### Exercise requirements
Transcribe every line below exactly; no image goes into the output.
=== Records for this exercise ===
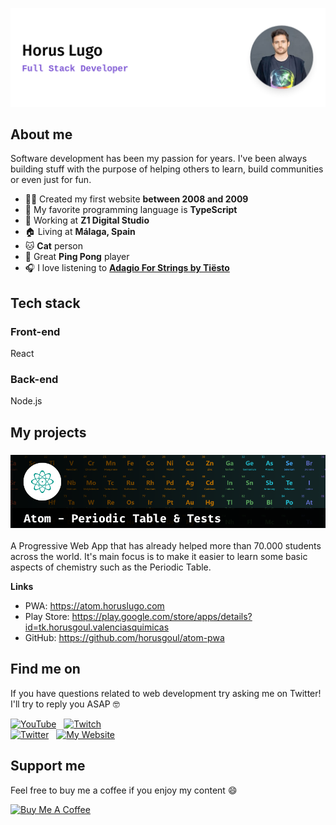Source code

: ![Horus Lugo - Full Stack Developer](./banner.png)

## About me

Software development has been my passion for years. I've been always building stuff with the purpose of helping others to learn, build communities or even just for fun.

- 👨‍💻 Created my first website **between 2008 and 2009**
- 🧰 My favorite programming language is **TypeScript**
- 💼 Working at **Z1 Digital Studio**
- 🏠 Living at **Málaga, Spain**
- 🐱 **Cat** person
- 🏓 Great **Ping Pong** player
- 🎧 I love listening to [**Adagio For Strings by Tiësto**](https://www.youtube.com/watch?v=ZXA6DvfgzrI)

## Tech stack

### Front-end

React

### Back-end

Node.js

## My projects

### ![Atom - Periodic Table & Tests](./atom.png)

A Progressive Web App that has already helped more than 70.000 students across the world. It's main focus is to make it easier to learn some basic aspects of chemistry such as the Periodic Table.

**Links**

- PWA: https://atom.horuslugo.com
- Play Store: https://play.google.com/store/apps/details?id=tk.horusgoul.valenciasquimicas
- GitHub: https://github.com/horusgoul/atom-pwa

## Find me on

If you have questions related to web development try asking me on Twitter! I'll try to reply you ASAP 🤓

[![YouTube](https://img.shields.io/badge/YouTube​​​​-HorusGoul_-FF0000?style=for-the-badge&logo=youtube&logoColor=white&labelColor=101010)](https://youtube.com/horusgoul)
&nbsp;
[![Twitch](https://img.shields.io/badge/Twitch​​​​​​​​​​-HorusGoul-9146FF?style=for-the-badge&logo=twitch&logoColor=white&labelColor=101010)](https://twitch.tv/horusgoul)
<br>
[![Twitter](https://img.shields.io/badge/Twitter​​​​​-HorusGoul-1DA1F2?style=for-the-badge&logo=twitter&logoColor=white&labelColor=101010)](https://twitter.com/horusgoul)
&nbsp;
[![My Website](https://img.shields.io/badge/My_Website-horus.dev​​-805ad5?style=for-the-badge&logo=&logoColor=white&labelColor=101010)](https://horus.dev)

## Support me

Feel free to buy me a coffee if you enjoy my content 😄

<a href="https://www.buymeacoffee.com/horus" target="_blank"><img src="https://cdn.buymeacoffee.com/buttons/v2/default-black.png" alt="Buy Me A Coffee" height="48px"></a>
===
### Response box
Source code

: ![Horus Lugo - Full Stack Developer](./banner.png)

## About me

Software development has been my passion for years. I've been always building stuff with the purpose of helping others to learn, build communities or even just for fun.

- 👨‍💻 Created my first website **between 2008 and 2009**
- 🧰 My favorite programming language is **TypeScript**
- 💼 Working at **Z1 Digital Studio**
- 🏠 Living at **Málaga, Spain**
- 🐱 **Cat** person
- 🏓 Great **Ping Pong** player
- 🎧 I love listening to [**Adagio For Strings by Tiësto**](https://www.youtube.com/watch?v=ZXA6DvfgzrI)

## Tech stack

### Front-end

React

### Back-end

Node.js

## My projects

### ![Atom - Periodic Table & Tests](./atom.png)

A Progressive Web App that has already helped more than 70.000 students across the world. It's main focus is to make it easier to learn some basic aspects of chemistry such as the Periodic Table.

**Links**

- PWA: https://atom.horuslugo.com
- Play Store: https://play.google.com/store/apps/details?id=tk.horusgoul.valenciasquimicas
- GitHub: https://github.com/horusgoul/atom-pwa

## Find me on

If you have questions related to web development try asking me on Twitter! I'll try to reply you ASAP 🤓

[![YouTube](https://img.shields.io/badge/YouTube​​​​-HorusGoul_-FF0000?style=for-the-badge&logo=youtube&logoColor=white&labelColor=101010)](https://youtube.com/horusgoul)
&nbsp;
[![Twitch](https://img.shields.io/badge/Twitch​​​​​​​​​​-HorusGoul-9146FF?style=for-the-badge&logo=twitch&logoColor=white&labelColor=101010)](https://twitch.tv/horusgoul)
<br>
[![Twitter](https://img.shields.io/badge/Twitter​​​​​-HorusGoul-1DA1F2?style=for-the-badge&logo=twitter&logoColor=white&labelColor=101010)](https://twitter.com/horusgoul)
&nbsp;
[![My Website](https://img.shields.io/badge/My_Website-horus.dev​​-805ad5?style=for-the-badge&logo=&logoColor=white&labelColor=101010)](https://horus.dev)

## Support me

Feel free to buy me a coffee if you enjoy my content 😄

<a href="https://www.buymeacoffee.com/horus" target="_blank"><img src="https://cdn.buymeacoffee.com/buttons/v2/default-black.png" alt="Buy Me A Coffee" height="48px"></a>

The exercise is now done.